Please tally the lines of the listing that hold the string "newcommand", and reply with that total only.

PROVIDED RECORDS:
++++

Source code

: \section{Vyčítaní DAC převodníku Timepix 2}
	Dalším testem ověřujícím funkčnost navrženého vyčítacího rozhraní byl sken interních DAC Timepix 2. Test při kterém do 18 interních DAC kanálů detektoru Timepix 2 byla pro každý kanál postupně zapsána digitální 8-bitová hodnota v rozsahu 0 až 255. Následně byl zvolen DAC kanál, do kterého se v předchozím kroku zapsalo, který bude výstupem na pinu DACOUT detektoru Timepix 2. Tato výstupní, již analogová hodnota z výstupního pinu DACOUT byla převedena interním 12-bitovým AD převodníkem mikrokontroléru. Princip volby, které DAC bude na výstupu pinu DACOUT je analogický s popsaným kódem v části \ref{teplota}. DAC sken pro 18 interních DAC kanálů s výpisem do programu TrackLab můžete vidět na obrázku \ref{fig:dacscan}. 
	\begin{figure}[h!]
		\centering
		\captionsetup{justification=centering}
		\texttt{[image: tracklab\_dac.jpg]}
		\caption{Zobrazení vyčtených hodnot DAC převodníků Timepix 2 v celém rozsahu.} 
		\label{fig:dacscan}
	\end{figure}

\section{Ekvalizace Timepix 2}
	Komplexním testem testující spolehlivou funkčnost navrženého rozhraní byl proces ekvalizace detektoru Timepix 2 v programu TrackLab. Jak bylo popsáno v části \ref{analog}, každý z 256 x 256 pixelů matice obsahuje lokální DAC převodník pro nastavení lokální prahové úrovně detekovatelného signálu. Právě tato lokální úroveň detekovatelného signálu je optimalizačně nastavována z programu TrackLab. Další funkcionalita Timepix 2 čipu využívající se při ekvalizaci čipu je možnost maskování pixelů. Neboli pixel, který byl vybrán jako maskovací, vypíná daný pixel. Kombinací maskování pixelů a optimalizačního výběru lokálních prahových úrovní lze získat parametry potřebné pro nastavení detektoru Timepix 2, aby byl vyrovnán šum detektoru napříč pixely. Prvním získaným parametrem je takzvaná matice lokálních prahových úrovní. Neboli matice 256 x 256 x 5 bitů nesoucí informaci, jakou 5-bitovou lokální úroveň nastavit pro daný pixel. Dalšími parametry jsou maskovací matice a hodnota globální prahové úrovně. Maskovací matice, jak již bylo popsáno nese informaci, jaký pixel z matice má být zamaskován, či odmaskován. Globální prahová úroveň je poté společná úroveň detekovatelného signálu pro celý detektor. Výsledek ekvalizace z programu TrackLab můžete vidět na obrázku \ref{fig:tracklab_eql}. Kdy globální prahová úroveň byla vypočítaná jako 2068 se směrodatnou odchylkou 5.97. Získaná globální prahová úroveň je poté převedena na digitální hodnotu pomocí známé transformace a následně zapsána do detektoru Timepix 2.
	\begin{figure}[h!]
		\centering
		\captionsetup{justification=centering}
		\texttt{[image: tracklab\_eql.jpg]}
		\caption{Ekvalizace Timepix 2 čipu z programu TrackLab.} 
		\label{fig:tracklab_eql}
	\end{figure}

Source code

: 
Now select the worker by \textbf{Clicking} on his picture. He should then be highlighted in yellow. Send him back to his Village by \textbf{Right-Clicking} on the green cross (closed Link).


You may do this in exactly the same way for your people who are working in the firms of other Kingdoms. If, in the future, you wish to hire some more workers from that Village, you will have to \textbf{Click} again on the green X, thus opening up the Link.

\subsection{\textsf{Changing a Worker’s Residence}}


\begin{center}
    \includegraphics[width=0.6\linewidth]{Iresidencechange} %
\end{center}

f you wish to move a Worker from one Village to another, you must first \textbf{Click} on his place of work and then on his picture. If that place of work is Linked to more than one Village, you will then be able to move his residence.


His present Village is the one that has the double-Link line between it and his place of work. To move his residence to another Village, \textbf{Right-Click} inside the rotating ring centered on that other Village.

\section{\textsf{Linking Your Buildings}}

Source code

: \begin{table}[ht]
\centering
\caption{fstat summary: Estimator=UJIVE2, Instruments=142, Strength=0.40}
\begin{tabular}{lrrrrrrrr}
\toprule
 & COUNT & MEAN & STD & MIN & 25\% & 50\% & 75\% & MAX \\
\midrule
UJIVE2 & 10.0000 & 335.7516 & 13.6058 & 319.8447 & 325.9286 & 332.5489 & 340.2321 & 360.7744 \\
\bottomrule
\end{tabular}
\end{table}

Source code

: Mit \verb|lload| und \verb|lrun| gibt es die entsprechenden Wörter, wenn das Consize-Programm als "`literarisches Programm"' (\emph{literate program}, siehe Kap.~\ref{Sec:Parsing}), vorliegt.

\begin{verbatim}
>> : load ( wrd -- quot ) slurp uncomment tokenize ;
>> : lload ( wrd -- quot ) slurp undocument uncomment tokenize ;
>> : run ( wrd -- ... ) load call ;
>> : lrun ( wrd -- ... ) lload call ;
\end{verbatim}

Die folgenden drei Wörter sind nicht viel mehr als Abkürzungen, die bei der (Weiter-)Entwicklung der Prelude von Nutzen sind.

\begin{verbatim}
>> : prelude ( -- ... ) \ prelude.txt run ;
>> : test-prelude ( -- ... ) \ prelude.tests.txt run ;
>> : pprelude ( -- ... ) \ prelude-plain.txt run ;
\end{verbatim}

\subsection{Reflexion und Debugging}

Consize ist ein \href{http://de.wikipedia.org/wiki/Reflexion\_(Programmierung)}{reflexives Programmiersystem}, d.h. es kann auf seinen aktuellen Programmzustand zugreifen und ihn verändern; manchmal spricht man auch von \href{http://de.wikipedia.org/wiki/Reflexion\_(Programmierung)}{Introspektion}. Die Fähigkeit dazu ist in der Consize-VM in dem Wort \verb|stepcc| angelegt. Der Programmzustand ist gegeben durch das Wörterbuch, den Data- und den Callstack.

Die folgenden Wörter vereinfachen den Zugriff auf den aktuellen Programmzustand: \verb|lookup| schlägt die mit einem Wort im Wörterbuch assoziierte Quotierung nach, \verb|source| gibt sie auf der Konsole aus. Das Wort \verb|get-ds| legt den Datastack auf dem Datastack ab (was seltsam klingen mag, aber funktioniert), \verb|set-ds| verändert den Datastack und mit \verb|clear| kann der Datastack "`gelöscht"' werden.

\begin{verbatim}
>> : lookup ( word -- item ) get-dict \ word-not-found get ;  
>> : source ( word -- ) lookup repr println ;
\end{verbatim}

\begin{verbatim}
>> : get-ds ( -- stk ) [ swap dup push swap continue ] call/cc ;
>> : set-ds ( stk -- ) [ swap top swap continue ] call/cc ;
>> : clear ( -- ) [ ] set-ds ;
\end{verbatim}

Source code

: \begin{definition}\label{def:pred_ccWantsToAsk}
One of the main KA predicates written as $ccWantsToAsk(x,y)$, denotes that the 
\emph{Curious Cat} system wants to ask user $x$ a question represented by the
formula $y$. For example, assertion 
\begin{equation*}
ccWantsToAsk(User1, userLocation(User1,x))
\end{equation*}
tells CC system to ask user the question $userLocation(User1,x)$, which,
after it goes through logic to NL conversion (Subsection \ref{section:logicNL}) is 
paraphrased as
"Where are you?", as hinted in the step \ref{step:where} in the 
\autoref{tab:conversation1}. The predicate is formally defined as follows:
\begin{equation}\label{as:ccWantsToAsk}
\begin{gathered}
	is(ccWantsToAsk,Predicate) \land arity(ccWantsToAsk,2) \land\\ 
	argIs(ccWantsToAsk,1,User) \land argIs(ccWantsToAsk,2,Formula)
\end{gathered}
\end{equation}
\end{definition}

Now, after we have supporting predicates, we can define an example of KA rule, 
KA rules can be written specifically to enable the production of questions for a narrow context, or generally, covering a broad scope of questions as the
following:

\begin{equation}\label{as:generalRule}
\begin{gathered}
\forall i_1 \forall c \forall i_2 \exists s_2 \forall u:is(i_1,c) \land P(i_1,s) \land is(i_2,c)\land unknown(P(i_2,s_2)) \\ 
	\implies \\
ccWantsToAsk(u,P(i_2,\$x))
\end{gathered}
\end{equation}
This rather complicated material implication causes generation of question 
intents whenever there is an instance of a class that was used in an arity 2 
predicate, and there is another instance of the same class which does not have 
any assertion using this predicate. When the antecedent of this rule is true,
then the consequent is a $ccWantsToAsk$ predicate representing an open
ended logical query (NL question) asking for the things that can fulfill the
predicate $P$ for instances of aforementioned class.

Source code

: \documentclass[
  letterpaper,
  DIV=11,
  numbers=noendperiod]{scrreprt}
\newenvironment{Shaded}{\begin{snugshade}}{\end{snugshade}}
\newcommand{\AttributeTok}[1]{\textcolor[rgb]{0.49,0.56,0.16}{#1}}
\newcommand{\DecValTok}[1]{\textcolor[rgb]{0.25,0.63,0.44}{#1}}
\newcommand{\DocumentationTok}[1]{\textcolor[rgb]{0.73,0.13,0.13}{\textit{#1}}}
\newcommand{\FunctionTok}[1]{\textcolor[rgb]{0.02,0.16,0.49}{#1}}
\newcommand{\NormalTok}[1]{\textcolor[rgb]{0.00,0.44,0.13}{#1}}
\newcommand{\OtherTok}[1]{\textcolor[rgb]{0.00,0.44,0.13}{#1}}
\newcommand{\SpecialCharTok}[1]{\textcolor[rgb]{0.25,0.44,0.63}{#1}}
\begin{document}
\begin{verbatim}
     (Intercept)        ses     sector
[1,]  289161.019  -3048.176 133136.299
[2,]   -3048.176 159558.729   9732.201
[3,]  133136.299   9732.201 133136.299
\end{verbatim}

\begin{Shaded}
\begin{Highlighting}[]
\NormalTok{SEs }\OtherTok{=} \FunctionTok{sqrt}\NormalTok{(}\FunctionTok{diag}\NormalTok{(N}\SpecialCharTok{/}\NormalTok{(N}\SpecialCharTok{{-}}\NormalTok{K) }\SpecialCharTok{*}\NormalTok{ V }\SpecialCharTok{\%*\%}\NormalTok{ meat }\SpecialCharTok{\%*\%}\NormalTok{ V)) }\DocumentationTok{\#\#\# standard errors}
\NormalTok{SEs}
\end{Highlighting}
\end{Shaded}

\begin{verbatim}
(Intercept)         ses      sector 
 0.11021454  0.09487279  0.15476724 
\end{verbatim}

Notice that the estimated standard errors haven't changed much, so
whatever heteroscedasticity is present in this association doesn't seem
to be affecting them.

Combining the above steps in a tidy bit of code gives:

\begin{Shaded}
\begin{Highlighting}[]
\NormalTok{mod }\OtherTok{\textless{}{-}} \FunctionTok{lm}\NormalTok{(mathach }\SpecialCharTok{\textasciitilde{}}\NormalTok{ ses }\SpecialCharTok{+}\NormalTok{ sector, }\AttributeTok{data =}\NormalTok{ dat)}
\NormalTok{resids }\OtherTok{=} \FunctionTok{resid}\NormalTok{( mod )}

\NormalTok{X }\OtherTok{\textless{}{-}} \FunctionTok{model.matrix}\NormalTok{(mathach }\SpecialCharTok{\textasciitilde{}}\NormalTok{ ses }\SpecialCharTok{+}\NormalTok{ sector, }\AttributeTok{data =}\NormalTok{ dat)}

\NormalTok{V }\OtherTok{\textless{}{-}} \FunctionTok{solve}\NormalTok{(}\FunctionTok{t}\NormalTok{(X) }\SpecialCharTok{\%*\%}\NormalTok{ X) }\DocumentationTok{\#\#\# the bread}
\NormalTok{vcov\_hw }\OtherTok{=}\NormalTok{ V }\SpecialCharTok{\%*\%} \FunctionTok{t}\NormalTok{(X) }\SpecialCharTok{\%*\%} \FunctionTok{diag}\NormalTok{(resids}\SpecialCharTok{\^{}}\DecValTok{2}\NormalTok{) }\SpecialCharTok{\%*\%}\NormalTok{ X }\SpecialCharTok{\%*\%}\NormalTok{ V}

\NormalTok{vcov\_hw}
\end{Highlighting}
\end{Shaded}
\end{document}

++++

SOLUTION TO THIS TASK: 7